UWS are highly complex and comprised of a variety of technological components. It is no longer hardware alone, but to an increasing degree system control software, the interaction with external infrastructure, and the synergies resulting from the interaction of various technological components that decisively define the military capabilities of unmanned systems. Thus, military effectiveness arises rather from ‘system complexity’ and is less due to the individual components of an unmanned system. Most of the technological components of UWS are so-called dual-use technologies, which predominantly originate from civilian developments. The proliferation of this civilian dual-use technology and its military employment is very difficult to regulate or track, which poses significant problems for export control measures. On the other hand, fully civilian unmanned systems can also have the potential for military applications and, possibly following some modifications, could be employed as weapons carriers. Only a few unmanned systems have unique and unalterable military attributes, or a design that obviously implies that they are purely used for military purposes (an example would be the X-47B prototype of a stealth drone). High payload capacities of unmanned systems used to be a reliable indication of an intended armament and military employment. However, many of the civilian systems are now also designed in the first place as carrier systems with high payloads, which is mainly due to their increasingly broad range of tasks, such as scientific research and the transport of goods.
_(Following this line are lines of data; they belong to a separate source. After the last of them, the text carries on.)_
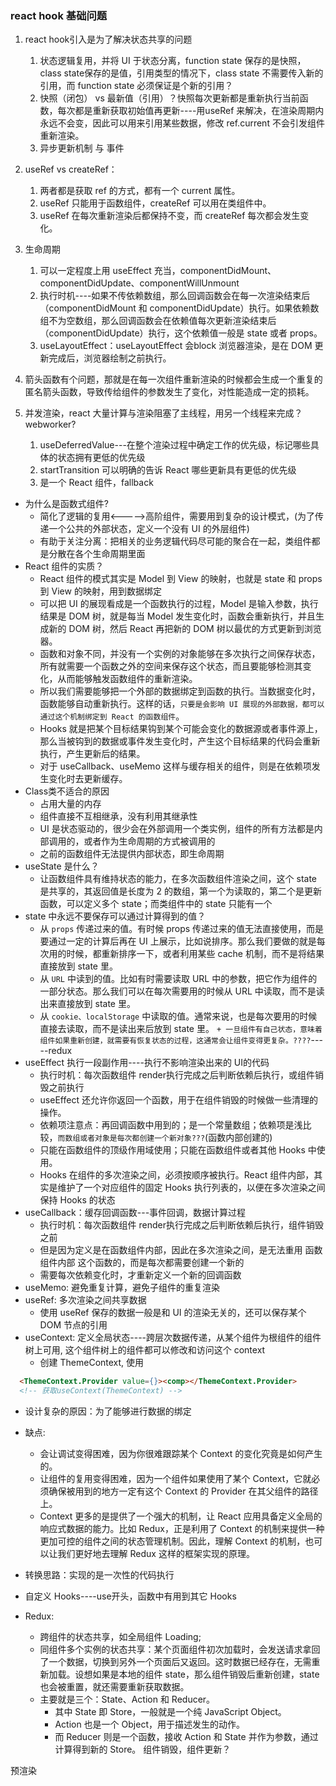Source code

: ### react hook 基础问题

1. react hook引入是为了解决状态共享的问题
   1. 状态逻辑复用，并将 UI 于状态分离，function state 保存的是快照，class state保存的是值，引用类型的情况下，class state 不需要传入新的引用，而 function state 必须保证是个新的引用？
   2. 快照（闭包） vs 最新值（引用）？快照每次更新都是重新执行当前函数，每次都是重新获取初始值再更新----用useRef 来解决，在渲染周期内永远不会变，因此可以用来引用某些数据，修改 ref.current 不会引发组件重新渲染。
   3. 异步更新机制 与 事件

2. useRef vs createRef：
   1. 两者都是获取 ref 的方式，都有一个 current 属性。
   2. useRef 只能用于函数组件，createRef 可以用在类组件中。
   3. useRef 在每次重新渲染后都保持不变，而 createRef 每次都会发生变化。
3. 生命周期
   1. 可以一定程度上用 useEffect 充当，componentDidMount、componentDidUpdate、componentWillUnmount
   2. 执行时机----如果不传依赖数组，那么回调函数会在每一次渲染结束后（componentDidMount 和 componentDidUpdate）执行。如果依赖数组不为空数组，那么回调函数会在依赖值每次更新渲染结束后（componentDidUpdate）执行，这个依赖值一般是 state 或者 props。
   3. useLayoutEffect：useLayoutEffect 会block 浏览器渲染，是在 DOM 更新完成后，浏览器绘制之前执行。
4. 箭头函数有个问题，那就是在每一次组件重新渲染的时候都会生成一个重复的匿名箭头函数，导致传给组件的参数发生了变化，对性能造成一定的损耗。
5. 并发渲染，react 大量计算与渲染阻塞了主线程，用另一个线程来完成？webworker?
   1. useDeferredValue---在整个渲染过程中确定工作的优先级，标记哪些具体的状态拥有更低的优先级
   2. startTransition 可以明确的告诉 React 哪些更新具有更低的优先级
   3. <Suspense/> 是一个 React 组件，fallback





+ 为什么是函数式组件?
  + 简化了逻辑的复用<----->高阶组件，需要用到复杂的设计模式，(为了传递一个公共的外部状态，定义一个没有 UI 的外层组件)
  + 有助于关注分离：把相关的业务逻辑代码尽可能的聚合在一起，类组件都是分散在各个生命周期里面
+ React 组件的实质？
  + React 组件的模式其实是 Model 到 View 的映射，也就是 state 和 props到 View 的映射，用到数据绑定
  + 可以把 UI 的展现看成是一个函数执行的过程，Model 是输入参数，执行结果是 DOM 树，就是每当 Model 发生变化时，函数会重新执行，并且生成新的 DOM 树，然后 React 再把新的 DOM 树以最优的方式更新到浏览器。
  + 函数和对象不同，并没有一个实例的对象能够在多次执行之间保存状态，所有就需要一个函数之外的空间来保存这个状态，而且要能够检测其变化，从而能够触发函数组件的重新渲染。
  + 所以我们需要能够把一个外部的数据绑定到函数的执行。当数据变化时，函数能够自动重新执行。这样的话，`只要是会影响 UI 展现的外部数据，都可以通过这个机制绑定到 React 的函数组件`。
  + Hooks 就是把某个目标结果钩到某个可能会变化的数据源或者事件源上，那么当被钩到的数据或事件发生变化时，产生这个目标结果的代码会重新执行，产生更新后的结果。
  + 对于 useCallback、useMemo 这样与缓存相关的组件，则是在依赖项发生变化时去更新缓存。
+ Class类不适合的原因
  + 占用大量的内存
  + 组件直接不互相继承，没有利用其继承性
  + UI 是状态驱动的，很少会在外部调用一个类实例，组件的所有方法都是内部调用的，或者作为生命周期的方式被调用的
  + 之前的函数组件无法提供内部状态，即生命周期
+ useState 是什么？
  + 让函数组件具有维持状态的能力，在多次函数组件渲染之间，这个 state 是共享的，其返回值是长度为 2 的数组，第一个为读取的，第二个是更新函数，可以定义多个 state；而类组件中的 state 只能有一个
+ state 中永远不要保存可以通过计算得到的值？
  + 从 `props` 传递过来的值。有时候 props 传递过来的值无法直接使用，而是要通过一定的计算后再在 UI 上展示，比如说排序。那么我们要做的就是每次用的时候，都重新排序一下，或者利用某些 cache 机制，而不是将结果直接放到 state 里。
  + 从 `URL` 中读到的值。比如有时需要读取 URL 中的参数，把它作为组件的一部分状态。那么我们可以在每次需要用的时候从 URL 中读取，而不是读出来直接放到 state 里。
  + 从 `cookie、localStorage` 中读取的值。通常来说，也是每次要用的时候直接去读取，而不是读出来后放到 state 里。
  `+ 一旦组件有自己状态，意味着组件如果重新创建，就需要有恢复状态的过程，这通常会让组件变得更复杂。????`-----redux
+ useEffect 执行一段副作用----执行不影响渲染出来的 UI的代码
  + 执行时机：每次函数组件 render执行完成之后判断依赖后执行，或组件销毁之前执行
  + useEffect 还允许你返回一个函数，用于在组件销毁的时候做一些清理的操作。
  + 依赖项注意点：再回调函数中用到的；是一个常量数组；依赖项是浅比较，`而数组或者对象是每次都创建一个新对象???`(函数内部创建的)
  + 只能在函数组件的顶级作用域使用；只能在函数组件或者其他 Hooks 中使用。
  + Hooks 在组件的多次渲染之间，必须按顺序被执行。React 组件内部，其实是维护了一个对应组件的固定 Hooks 执行列表的，以便在多次渲染之间保持 Hooks 的状态
+ useCallback：缓存回调函数---事件回调，数据计算过程
  + 执行时机：每次函数组件 render执行完成之后判断依赖后执行，组件销毁之前
  + 但是因为定义是在函数组件内部，因此在多次渲染之间，是无法重用 函数组件内部 这个函数的，而是每次都需要创建一个新的
  + 需要每次依赖变化时，才重新定义一个新的回调函数
+ useMemo: 避免重复计算，避免子组件的重复渲染
+ useRef: 多次渲染之间共享数据
  + 使用 useRef 保存的数据一般是和 UI 的渲染无关的，还可以保存某个 DOM 节点的引用
+ useContext: 定义全局状态----跨层次数据传递，从某个组件为根组件的组件树上可用, 这个组件树上的组件都可以修改和访问这个 context
  + 创建 ThemeContext, 使用
```html
  <ThemeContext.Provider value={}><comp></ThemeContext.Provider>
  <!-- 获取useContext(ThemeContext) -->
  ```
  + 设计复杂的原因：为了能够进行数据的绑定
  + 缺点:
    + 会让调试变得困难，因为你很难跟踪某个 Context 的变化究竟是如何产生的。
    + 让组件的复用变得困难，因为一个组件如果使用了某个 Context，它就必须确保被用到的地方一定有这个 Context 的 Provider 在其父组件的路径上。
    + Context 更多的是提供了一个强大的机制，让 React 应用具备定义全局的响应式数据的能力。比如 Redux，正是利用了 Context 的机制来提供一种更加可控的组件之间的状态管理机制。因此，理解 Context 的机制，也可以让我们更好地去理解 Redux 这样的框架实现的原理。
+ 转换思路：实现的是一次性的代码执行
+ 自定义 Hooks----use开头，函数中有用到其它 Hooks

+ Redux:
  + 跨组件的状态共享，如全局组件 Loading;
  + 同组件多个实例的状态共享：某个页面组件初次加载时，会发送请求拿回了一个数据，切换到另外一个页面后又返回。这时数据已经存在，无需重新加载。设想如果是本地的组件 state，那么组件销毁后重新创建，state 也会被重置，就还需要重新获取数据。
  + 主要就是三个：State、Action 和 Reducer。
    + 其中 State 即 Store，一般就是一个纯 JavaScript Object。
    + Action 也是一个 Object，用于描述发生的动作。
    + 而 Reducer 则是一个函数，接收 Action 和 State 并作为参数，通过计算得到新的 Store。
组件销毁，组件更新？

预渲染
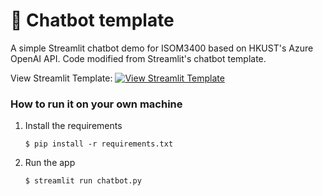 # 💬 Chatbot template

A simple Streamlit chatbot demo for ISOM3400 based on HKUST's Azure OpenAI API.
Code modified from Streamlit's chatbot template.

View Streamlit Template:
[![View Streamlit Template](https://static.streamlit.io/badges/streamlit_badge_black_white.svg)](https://chatbot-template.streamlit.app/)

### How to run it on your own machine

1. Install the requirements

   ```
   $ pip install -r requirements.txt
   ```

2. Run the app

   ```
   $ streamlit run chatbot.py
   ```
Obvious indications for the military employment of an unmanned system would be existing armament, weapons stations, respective targeting systems, or attack control software. However, sometimes it is possible to simply remove or replace weapons payloads and software, so that only an individual snapshot of the system’s actual configuration may point towards the intended use of an unmanned system. By taking such measures, military unmanned systems could also be concealed as civilian systems, for example. A purely external, unambiguous distinction between civilian and military unmanned systems is therefore considerably exacerbated by their system complexity and dual-use character.
With absolute certainty, the military character of some unmanned systems will probably only become apparent through their use and the resulting effects. Such a potential ‘military indeterminacy’ of unmanned systems confronts the traditional verification approaches of arms control with almost insurmountable obstacles, and an apparently continuous verification of unmanned systems for their civilian or military character by using the existing instruments seems impossible or infeasible. So far, traditional arms control has been based mainly on the numerical, regional, and type-related limitations of clearly defined and unambiguously identifiable weapons categories. In most cases, verification of arms control agreements was performed by detecting and counting weapon systems. By using such traditional instruments of arms control, it will be possible to detect UWS today only if they expose unique and unalterable military characteristics, as it is the case for, e.g. manned tanks, combat aircraft, or warships.
For this reason, arms control of modern UWS has to face new requirements, and thus, is in need of conceptual adaptations. Proven approaches should be adapted to the extent possible, and supplementary instruments should be developed where required. New ideas must be elaborated, and creative solutions applied. With regard to UWS, future arms control must, on the one hand, cope with the dual-use issue and address the blurred borderline between civilian and military systems, and, on the other hand, must be flexible enough to respond to new technological development trends. It is becoming apparent that in the future, software (e.g. program codes, algorithms, data) will affect and define weapon systems performance more greatly than hardware. In conjunction with this knowledge, a critical consideration of the potential impacts of increasingly software-supported decision-making processes, which will be a consequence of increasing automation, is strongly recommended. In this context, the risk of a possible loss of human control over future UWS requires special attention, which must be considered with regard to both the provisions of international humanitarian law and the security policy implications of these weapons.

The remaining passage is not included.